By Times Of Israel staff

Prime Minister Benjamin Netanyahu approaches rival Benny Gantz as they and other party leaders including Avigdor Liberman and Aryeh Deri prepare to pose for a group picture during the swearing-in of the 22nd Knesset in Jerusalem, on October 3, 2019. (Hadas Parush/Flash90)

With eight days left until the country is forced into a dreaded third election in under a year, talks between Likud and Blue and White appeared to stall Tuesday, even as reports emerged purporting to offer details of the possible outline of a long-shot unity deal.

Meanwhile, the rightist-secularist Yisrael Beytenu party was reportedly considering a ploy that would effectively force a coalition agreement on the two sides based on the rough outlines of the purported deal.

A Channel 13 news report Tuesday claimed that the parties were nearing a unity deal that would bring an end to a political stalemate that has all but frozen Israel’s political system since April, and gave some details of the alleged terms. But the deal was stalled over several key issues, and thus elections still look likely, the report said.

The report aired soon after Blue and White’s challenger Benny Gantz and Likud’s Prime Minister Benjamin Netanyahu held an unsuccessful 45-minute meeting, and as the parties each blamed the other for stymieing the talks.

Channel 13 said both parties had agreed in principle to a premiership rotation deal between Gantz and Netanyahu in which Netanyahu would go first but serve for only a few months before taking a leave of absence to deal with the corruption charges against him. The sides agreed, too, that this rotation would somehow be anchored in new legislation before a government is formed — that is, that sometime in the coming eight days, the Knesset would manage to amend Israel’s basic laws on elections and government powers in order to ensure that the agreement would have to be respected by all sides.

 

Whether such a legislative feat is possible is unclear, but its very inclusion in the talks hinted at the level of distrust between the sides.

The parties also reportedly agreed that Blue and White would effectively control defense and foreign policy, with the party’s No. 2 Yair Lapid serving as foreign minister and No. 4 Gabi Ashkenazi (like Gantz, a former chief of the army) as defense minister. Blue and White would also get the influential Interior Ministry, which has authority over many religion-and-state and municipal governance issues that are a point of contention between Haredi backers of Netanyahu and the secularist Yesh Atid faction within Blue and White.

The deal is widely seen as a last-chance effort to broker a unity government after two elections and months of unsuccessful talks between Netanyahu and Gantz. Both have pushed for a unity government, but negotiations have been stuck over Netanyahu’s looming criminal indictments and insistence on negotiating on behalf of a large bloc of right-wing and religious parties.

Under the reported terms of the deal, Likud would man the domestic and legislative front, with a party lawmaker at the helm of the treasury and Likud’s Yuli Edelstein remaining speaker of the Knesset, the report said.

The report is one of many competing claims about the chances for a coalition deal before the December 11 deadline for a new vote.

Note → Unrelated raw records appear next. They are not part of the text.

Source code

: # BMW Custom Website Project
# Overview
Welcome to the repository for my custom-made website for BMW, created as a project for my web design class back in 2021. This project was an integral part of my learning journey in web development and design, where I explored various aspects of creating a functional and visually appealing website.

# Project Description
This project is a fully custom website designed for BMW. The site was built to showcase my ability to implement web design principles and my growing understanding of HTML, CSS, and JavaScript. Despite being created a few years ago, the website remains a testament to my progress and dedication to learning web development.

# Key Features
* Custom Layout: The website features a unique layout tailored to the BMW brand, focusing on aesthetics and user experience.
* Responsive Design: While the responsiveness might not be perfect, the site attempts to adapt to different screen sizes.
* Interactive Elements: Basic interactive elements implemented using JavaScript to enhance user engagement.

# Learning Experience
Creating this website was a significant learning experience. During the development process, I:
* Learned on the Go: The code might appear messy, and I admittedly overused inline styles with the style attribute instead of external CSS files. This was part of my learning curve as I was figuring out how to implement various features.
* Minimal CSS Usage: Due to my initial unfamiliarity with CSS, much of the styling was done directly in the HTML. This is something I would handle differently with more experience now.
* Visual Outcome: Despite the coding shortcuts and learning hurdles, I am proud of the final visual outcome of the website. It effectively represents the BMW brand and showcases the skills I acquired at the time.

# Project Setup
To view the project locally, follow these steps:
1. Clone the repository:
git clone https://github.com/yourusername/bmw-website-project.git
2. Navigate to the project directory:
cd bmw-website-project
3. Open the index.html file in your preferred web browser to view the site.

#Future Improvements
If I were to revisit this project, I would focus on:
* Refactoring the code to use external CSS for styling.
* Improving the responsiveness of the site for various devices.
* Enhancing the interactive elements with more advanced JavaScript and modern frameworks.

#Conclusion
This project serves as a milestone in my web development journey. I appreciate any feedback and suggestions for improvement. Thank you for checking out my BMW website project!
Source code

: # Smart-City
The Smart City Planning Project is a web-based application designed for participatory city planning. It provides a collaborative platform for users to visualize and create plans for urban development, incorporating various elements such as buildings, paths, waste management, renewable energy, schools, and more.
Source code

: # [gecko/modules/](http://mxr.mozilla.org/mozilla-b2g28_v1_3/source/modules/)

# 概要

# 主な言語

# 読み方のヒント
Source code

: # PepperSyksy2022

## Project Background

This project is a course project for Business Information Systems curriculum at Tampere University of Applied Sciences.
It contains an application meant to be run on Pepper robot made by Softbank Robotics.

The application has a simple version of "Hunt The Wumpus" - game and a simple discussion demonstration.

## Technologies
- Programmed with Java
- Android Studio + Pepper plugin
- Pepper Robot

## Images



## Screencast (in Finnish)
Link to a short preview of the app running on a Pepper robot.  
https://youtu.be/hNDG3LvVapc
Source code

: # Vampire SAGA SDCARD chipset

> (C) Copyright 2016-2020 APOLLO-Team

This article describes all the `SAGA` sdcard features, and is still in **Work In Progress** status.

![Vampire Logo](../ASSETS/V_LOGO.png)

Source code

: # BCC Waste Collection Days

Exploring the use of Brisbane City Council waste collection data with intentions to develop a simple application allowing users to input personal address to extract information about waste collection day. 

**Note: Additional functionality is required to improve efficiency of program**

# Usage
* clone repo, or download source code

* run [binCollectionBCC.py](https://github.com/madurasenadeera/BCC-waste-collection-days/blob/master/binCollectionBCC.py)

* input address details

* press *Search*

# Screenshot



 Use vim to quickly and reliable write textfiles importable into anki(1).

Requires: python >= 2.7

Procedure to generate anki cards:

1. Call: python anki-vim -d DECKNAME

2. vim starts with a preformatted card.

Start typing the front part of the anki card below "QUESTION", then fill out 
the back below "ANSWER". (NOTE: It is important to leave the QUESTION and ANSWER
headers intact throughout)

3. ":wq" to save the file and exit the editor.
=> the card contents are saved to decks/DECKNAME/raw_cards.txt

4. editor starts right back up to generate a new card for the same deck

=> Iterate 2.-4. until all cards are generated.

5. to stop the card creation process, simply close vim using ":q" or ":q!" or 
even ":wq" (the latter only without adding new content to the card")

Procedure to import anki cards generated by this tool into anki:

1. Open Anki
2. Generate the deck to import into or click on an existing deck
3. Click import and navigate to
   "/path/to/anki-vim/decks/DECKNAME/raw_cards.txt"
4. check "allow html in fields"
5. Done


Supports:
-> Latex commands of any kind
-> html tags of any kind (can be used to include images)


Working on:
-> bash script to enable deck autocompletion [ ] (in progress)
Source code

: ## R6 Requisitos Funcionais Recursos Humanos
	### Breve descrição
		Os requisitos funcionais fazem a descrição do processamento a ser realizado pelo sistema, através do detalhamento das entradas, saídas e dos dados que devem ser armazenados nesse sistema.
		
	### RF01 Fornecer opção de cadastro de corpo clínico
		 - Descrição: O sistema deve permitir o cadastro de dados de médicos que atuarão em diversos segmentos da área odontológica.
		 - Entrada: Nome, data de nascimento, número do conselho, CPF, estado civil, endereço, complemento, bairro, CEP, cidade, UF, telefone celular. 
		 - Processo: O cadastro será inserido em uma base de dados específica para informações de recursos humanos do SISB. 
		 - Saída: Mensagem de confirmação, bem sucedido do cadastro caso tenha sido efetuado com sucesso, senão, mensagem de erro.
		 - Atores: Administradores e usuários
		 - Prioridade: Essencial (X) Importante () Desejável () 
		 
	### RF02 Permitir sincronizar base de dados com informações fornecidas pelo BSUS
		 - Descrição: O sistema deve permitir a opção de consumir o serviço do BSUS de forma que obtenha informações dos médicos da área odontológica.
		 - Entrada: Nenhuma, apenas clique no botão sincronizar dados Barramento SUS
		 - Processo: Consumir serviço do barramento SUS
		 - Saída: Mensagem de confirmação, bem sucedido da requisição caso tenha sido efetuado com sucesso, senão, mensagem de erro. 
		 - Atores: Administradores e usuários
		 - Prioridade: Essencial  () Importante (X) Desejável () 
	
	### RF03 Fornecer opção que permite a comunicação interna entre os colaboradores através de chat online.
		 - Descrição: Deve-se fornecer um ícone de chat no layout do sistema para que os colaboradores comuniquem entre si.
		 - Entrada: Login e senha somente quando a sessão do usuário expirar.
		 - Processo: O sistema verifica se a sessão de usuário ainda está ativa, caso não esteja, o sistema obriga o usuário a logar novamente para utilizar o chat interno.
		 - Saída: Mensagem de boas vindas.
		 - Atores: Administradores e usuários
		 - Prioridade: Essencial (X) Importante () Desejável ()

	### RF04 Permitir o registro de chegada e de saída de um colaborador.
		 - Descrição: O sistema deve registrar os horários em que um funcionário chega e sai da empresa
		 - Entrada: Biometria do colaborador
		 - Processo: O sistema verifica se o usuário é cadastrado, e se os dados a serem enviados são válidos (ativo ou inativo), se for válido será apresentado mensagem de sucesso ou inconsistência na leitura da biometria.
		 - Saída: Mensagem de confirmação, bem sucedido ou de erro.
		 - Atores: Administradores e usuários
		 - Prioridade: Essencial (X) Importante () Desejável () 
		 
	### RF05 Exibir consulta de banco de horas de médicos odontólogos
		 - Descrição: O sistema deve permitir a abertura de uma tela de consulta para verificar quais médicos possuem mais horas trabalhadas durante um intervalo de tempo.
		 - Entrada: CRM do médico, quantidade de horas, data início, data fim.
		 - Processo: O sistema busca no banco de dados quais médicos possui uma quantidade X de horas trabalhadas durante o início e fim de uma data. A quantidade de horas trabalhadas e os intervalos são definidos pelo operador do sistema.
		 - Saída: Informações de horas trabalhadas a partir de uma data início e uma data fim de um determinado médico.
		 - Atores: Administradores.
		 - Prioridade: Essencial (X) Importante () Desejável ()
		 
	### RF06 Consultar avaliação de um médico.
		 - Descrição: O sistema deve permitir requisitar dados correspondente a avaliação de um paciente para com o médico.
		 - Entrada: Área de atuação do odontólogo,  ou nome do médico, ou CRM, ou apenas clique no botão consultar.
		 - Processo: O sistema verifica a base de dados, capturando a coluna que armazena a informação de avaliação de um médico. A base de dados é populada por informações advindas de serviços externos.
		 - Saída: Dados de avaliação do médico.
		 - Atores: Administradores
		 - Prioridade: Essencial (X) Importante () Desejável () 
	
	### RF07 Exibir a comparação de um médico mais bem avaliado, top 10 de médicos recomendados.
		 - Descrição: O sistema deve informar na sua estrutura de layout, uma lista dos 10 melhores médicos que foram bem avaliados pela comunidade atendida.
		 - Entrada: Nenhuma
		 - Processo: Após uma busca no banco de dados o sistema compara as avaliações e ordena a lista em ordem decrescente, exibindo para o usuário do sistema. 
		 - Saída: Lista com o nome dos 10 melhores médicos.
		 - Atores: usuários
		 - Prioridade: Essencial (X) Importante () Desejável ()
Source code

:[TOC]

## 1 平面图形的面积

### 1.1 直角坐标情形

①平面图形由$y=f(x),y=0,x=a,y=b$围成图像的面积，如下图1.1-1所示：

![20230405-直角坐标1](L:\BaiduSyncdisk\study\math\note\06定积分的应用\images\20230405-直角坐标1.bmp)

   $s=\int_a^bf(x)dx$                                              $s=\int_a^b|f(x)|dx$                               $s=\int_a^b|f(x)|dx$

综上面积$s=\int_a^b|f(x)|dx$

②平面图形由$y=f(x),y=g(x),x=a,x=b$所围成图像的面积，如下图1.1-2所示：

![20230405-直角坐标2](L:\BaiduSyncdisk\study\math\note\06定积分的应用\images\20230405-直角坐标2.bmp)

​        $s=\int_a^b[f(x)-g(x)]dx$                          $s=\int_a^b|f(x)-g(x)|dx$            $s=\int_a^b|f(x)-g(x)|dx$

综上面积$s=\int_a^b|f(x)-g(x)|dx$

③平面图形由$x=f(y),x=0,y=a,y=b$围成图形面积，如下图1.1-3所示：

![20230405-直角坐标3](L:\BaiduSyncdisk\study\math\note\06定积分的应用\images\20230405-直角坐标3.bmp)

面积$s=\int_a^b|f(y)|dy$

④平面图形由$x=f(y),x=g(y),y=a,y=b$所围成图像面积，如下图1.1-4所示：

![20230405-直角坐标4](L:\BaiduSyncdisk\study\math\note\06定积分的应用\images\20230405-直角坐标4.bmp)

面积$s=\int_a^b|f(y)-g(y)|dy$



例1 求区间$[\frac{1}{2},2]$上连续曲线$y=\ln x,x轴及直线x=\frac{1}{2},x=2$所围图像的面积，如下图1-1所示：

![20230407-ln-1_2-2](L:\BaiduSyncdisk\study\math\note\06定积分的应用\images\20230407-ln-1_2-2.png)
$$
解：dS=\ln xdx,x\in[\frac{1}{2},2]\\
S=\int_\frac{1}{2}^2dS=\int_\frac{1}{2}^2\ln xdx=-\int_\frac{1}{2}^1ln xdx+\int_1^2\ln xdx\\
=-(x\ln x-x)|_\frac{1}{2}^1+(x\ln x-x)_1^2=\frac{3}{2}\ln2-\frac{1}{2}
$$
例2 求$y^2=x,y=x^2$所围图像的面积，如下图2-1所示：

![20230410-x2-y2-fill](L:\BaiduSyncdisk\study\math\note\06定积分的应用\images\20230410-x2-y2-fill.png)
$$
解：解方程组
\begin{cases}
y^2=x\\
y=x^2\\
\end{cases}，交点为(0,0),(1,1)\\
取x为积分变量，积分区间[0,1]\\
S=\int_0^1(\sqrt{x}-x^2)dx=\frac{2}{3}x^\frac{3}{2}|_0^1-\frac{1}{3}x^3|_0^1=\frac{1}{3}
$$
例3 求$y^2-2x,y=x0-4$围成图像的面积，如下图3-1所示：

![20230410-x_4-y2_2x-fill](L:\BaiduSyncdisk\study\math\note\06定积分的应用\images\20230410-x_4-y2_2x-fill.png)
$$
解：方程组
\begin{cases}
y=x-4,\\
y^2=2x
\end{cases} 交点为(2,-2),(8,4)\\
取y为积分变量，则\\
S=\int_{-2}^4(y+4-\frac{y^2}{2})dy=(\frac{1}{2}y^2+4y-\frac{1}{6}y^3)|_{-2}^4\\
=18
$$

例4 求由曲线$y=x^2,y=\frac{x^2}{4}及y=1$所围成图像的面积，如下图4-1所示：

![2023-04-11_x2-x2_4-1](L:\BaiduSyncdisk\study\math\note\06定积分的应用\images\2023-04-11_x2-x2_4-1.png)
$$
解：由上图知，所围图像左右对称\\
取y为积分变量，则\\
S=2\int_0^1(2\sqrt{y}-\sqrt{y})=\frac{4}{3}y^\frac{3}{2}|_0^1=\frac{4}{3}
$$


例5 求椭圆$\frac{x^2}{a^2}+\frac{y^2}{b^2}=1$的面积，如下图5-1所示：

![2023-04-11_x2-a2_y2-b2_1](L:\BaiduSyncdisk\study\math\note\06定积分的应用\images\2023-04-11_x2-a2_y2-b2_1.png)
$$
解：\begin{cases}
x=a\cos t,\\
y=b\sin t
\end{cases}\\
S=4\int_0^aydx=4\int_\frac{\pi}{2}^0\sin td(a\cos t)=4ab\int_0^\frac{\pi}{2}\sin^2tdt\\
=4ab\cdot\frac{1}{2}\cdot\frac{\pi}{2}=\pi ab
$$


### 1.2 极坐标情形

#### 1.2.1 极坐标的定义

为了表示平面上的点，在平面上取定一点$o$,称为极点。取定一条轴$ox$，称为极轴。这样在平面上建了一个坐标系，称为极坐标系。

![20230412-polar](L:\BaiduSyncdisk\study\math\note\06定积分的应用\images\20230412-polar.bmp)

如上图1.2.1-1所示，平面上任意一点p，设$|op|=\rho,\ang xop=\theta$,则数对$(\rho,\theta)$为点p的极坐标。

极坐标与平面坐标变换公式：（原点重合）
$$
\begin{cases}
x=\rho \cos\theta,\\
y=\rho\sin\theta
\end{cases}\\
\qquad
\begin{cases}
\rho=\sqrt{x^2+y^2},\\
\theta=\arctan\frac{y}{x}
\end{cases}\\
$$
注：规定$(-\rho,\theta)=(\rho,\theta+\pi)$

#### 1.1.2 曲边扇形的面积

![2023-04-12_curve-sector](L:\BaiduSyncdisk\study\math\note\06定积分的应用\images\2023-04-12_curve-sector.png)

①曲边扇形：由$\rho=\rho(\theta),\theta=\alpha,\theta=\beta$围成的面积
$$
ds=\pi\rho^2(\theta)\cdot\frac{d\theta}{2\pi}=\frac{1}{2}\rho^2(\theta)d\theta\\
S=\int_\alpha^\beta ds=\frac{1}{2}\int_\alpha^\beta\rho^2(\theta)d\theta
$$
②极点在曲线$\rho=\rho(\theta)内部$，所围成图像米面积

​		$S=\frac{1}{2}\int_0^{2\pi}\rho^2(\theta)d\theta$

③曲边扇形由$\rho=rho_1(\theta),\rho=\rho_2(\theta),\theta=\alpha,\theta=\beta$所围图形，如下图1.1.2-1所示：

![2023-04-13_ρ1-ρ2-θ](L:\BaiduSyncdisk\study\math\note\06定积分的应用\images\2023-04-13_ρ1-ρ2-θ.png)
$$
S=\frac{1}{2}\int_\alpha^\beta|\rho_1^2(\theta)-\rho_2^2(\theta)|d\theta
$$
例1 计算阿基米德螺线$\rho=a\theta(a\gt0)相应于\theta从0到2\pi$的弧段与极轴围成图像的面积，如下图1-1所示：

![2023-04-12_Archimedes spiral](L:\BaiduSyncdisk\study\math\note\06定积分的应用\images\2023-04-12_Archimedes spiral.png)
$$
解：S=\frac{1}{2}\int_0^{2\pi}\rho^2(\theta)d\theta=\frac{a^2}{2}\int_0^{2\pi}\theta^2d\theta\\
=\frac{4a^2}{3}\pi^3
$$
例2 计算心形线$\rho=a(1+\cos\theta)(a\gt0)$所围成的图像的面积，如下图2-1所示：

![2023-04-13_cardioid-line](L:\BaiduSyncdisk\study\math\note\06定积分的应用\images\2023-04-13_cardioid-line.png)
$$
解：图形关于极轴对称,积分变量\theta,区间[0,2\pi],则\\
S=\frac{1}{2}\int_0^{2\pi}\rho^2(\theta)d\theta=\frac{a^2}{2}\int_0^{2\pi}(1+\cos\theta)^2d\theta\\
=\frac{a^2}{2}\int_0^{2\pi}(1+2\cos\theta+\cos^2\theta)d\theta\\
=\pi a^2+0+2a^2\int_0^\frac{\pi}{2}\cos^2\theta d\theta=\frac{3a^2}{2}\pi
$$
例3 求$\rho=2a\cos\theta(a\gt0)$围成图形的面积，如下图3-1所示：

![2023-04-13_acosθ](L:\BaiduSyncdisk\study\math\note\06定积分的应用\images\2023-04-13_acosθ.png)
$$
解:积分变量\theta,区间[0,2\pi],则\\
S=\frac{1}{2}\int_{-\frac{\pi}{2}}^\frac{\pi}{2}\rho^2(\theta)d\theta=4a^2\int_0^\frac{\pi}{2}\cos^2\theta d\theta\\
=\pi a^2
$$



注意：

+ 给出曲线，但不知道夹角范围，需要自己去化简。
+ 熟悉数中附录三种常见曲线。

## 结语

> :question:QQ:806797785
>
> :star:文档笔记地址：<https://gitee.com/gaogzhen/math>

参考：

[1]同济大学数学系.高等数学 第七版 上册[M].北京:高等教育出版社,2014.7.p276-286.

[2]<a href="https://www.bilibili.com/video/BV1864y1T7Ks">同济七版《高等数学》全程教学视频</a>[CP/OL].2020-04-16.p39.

If true, it suggests the deal is geared toward helping Gantz sell the idea of joining forces with a scandal-ridden Netanyahu to the rest of his faction, especially the wary Lapid and Ashkenazi, who would gain the top posts in government after Netanyahu and Gantz.

Gantz’s party made ousting Netanyahu a centerpiece of its campaigns in the April and September elections and has said repeatedly it will not sit in a government with Netanyahu so long as he is facing the criminal charges.

 

The new government would also include over 30 ministers, with ministries divided equally between the two parties, the report claimed. The religious “status quo” would be preserved in the coalition deal, but the deal would pointedly not mention new initiatives in several towns to operate public transportation on Shabbat.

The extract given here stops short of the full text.